Processo penale - Notificazioni all'imputato non detenuto - Notificazione degli atti successivi al primo mediante consegna di copia al difensore di fiducia - Questione di legittimità costituzionale - Eccezione di inammissibilità per incompetenza del giudice remittente - Reiezione.
Nel giudizio di legittimità costituzionale dell'art. 157, comma 8-bis, del codice di procedura penale (aggiunto dall'art. 2, comma 1, del decreto-legge 21 febbraio 2005, n. 17, convertito con modificazioni dalla legge 22 aprile 2005, n. 60), deve essere respinta l'eccezione di inammissibilità, per incompetenza del giudice remittente. Premesso che il principio di autonomia del giudizio incidentale di legittimità costituzionale rispetto al processo principale implica che nel primo possano avere rilievo soltanto vizi macroscopici del secondo, rilevabili ictu oculi e tali da far ritenere la sicura invalidità di quest'ultimo, nella specie è stata eccepita non una incompetenza in senso proprio del giudice a quo, ma un difetto di attribuzione, in quanto la cognizione del procedimento spetterebbe ugualmente al giudice remittente, ma in composizione collegiale e non monocratica.

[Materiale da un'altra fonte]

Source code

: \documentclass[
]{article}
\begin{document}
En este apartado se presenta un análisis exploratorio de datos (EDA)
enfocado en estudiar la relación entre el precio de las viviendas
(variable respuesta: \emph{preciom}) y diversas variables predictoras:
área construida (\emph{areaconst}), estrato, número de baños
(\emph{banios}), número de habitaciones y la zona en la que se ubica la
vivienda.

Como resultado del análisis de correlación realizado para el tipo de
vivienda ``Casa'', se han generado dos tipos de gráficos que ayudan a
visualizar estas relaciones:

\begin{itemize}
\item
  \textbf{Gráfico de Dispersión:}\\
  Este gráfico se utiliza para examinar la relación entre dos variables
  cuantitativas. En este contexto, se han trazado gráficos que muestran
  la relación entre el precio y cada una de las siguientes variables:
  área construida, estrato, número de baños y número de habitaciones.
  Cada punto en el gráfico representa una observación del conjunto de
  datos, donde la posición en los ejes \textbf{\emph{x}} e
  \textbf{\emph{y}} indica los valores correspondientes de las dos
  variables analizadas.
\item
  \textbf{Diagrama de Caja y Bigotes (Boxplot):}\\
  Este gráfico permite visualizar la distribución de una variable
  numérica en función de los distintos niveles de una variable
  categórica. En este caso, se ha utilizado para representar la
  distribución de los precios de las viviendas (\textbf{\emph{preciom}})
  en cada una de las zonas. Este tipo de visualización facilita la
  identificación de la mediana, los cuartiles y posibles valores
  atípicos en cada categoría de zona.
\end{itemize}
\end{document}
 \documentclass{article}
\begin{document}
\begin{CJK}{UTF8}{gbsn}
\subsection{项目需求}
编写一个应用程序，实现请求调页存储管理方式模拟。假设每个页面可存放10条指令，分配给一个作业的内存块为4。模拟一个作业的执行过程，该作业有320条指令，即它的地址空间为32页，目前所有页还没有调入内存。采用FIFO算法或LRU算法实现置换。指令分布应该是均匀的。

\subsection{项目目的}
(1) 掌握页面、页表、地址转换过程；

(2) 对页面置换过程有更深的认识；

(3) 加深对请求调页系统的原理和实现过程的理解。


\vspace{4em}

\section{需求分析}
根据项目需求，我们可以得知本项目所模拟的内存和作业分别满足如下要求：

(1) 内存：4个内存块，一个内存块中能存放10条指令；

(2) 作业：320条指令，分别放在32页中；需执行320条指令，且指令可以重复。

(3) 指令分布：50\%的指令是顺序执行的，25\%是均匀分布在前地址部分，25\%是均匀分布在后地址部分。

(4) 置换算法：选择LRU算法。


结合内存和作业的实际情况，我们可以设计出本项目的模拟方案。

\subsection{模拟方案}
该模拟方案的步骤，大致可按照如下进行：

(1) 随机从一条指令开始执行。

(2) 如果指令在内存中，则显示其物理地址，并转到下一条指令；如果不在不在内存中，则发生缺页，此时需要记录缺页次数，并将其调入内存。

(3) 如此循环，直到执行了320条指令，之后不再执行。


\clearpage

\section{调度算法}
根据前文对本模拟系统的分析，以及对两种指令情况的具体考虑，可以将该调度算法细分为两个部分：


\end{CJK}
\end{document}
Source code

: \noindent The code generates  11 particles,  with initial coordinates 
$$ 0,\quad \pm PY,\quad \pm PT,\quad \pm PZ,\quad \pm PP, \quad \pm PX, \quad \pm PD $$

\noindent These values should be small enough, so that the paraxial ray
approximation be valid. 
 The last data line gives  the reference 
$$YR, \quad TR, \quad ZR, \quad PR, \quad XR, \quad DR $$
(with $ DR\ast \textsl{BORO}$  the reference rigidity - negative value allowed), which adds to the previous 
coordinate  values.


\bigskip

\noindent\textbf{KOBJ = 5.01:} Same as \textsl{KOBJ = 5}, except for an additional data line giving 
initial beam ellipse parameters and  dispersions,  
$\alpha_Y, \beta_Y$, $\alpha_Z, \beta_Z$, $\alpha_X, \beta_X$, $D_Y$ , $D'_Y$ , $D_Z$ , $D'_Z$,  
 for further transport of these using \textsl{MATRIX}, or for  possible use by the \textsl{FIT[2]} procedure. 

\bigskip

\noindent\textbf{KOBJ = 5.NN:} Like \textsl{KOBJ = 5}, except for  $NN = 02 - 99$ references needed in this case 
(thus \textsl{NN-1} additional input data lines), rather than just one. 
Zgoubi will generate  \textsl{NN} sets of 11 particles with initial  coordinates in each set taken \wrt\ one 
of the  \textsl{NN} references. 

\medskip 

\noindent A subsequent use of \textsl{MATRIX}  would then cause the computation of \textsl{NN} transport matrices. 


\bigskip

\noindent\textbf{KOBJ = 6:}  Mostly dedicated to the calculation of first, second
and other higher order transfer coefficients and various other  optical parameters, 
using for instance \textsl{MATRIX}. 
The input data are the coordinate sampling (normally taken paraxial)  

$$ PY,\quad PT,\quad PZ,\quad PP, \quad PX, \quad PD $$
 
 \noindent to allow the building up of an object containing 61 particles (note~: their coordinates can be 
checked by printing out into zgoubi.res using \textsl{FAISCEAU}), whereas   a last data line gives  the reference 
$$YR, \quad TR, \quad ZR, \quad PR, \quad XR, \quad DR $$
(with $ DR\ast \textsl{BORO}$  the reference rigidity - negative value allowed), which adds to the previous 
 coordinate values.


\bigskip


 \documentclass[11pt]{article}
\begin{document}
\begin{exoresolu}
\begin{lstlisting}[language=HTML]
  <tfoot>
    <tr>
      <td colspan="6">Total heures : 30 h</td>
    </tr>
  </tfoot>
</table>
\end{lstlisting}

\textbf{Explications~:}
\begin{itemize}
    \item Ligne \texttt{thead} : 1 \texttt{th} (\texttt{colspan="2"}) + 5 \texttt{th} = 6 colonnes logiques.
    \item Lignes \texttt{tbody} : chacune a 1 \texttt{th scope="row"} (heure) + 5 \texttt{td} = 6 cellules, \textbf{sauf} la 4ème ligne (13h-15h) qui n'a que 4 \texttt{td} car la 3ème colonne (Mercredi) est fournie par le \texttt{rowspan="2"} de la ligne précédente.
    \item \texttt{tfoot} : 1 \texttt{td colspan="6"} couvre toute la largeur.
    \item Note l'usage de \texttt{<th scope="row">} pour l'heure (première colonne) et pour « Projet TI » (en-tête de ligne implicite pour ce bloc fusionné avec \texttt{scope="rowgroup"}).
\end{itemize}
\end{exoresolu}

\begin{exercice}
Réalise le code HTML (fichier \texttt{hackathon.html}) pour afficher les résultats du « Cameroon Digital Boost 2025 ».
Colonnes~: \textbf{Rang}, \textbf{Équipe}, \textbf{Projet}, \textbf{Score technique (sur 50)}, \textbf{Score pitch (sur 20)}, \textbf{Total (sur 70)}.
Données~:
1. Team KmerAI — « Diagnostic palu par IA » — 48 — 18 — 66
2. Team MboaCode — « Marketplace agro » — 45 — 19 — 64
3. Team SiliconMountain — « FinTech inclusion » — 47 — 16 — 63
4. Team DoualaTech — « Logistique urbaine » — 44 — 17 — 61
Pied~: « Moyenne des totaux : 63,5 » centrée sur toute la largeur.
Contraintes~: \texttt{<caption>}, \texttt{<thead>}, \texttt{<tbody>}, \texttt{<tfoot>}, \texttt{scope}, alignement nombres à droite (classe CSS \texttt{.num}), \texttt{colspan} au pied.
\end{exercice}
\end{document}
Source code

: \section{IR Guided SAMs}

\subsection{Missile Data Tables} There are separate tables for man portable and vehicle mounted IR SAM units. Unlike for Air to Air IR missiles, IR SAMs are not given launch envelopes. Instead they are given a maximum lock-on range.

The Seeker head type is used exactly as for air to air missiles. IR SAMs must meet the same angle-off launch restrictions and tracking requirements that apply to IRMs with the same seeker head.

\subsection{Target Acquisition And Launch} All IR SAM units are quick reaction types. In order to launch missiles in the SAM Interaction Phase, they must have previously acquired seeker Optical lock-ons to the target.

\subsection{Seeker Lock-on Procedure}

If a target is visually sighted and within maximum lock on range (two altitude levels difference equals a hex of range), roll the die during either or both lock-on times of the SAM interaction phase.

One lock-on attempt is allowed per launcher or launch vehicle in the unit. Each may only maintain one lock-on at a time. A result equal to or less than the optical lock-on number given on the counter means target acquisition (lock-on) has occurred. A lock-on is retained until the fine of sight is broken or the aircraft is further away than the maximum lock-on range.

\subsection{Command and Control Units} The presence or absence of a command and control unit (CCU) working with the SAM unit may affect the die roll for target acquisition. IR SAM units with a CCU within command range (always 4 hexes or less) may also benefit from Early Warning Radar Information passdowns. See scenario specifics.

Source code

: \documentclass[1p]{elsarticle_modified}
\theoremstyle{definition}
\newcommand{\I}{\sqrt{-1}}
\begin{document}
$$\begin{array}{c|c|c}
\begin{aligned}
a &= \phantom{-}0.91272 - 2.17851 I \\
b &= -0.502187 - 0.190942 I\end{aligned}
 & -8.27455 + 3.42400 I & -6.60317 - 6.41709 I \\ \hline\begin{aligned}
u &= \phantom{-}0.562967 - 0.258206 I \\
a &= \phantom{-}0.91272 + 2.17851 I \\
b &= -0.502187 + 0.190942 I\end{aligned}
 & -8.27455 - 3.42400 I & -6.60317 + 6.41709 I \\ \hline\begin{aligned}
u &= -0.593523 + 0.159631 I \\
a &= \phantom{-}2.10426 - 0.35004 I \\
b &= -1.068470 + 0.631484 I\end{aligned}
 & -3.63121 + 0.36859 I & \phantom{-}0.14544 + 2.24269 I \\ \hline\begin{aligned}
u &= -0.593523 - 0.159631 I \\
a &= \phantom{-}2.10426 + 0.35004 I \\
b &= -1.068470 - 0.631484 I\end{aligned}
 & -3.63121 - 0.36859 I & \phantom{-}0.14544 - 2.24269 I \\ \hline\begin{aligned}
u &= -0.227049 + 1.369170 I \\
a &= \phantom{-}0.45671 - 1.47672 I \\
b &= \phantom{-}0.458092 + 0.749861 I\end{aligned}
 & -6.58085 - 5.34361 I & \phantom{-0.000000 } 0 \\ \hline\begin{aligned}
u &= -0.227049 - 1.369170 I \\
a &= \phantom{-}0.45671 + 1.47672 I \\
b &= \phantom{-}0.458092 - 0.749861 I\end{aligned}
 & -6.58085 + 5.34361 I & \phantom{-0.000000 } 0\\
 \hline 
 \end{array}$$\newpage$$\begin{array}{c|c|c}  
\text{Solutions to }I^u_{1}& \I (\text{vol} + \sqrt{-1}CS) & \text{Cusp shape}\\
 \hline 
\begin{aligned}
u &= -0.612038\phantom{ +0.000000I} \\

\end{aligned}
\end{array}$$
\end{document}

Peraltro, posto che la violazione delle norme in materia di attribuzione può essere eccepita dalle parti o rilevata d'ufficio, a pena di decadenza, entro l'udienza preliminare, o, se quest'ultima manca, entro il termine previsto dall'art. 491, comma 1, cod. proc. pen. e quindi subito dopo l'accertamento della costituzione delle parti (art. 33-quinquies, cod. proc. pen.), e poiché il processo principale è stato sospeso a causa dell'incidente di costituzionalità prima che fosse scaduto il termine utile per la rilevazione (previa eventuale eccezione di parte) del vizio concernente l'attribuzione del procedimento, non si può ritenere sin d'ora insanabilmente viziato il giudizio a quo, sostituendo la valutazione della Corte all'iniziativa delle parti e comunque alla decisione che il giudice del processo principale riterrà di dover adottare.
- Sull'autonomia del giudizio incidentale di costituzionalità rispetto al giudizio principale, v. citate, sentenze n. 27/2006 e n. 279/2007 (recte: ordinanze).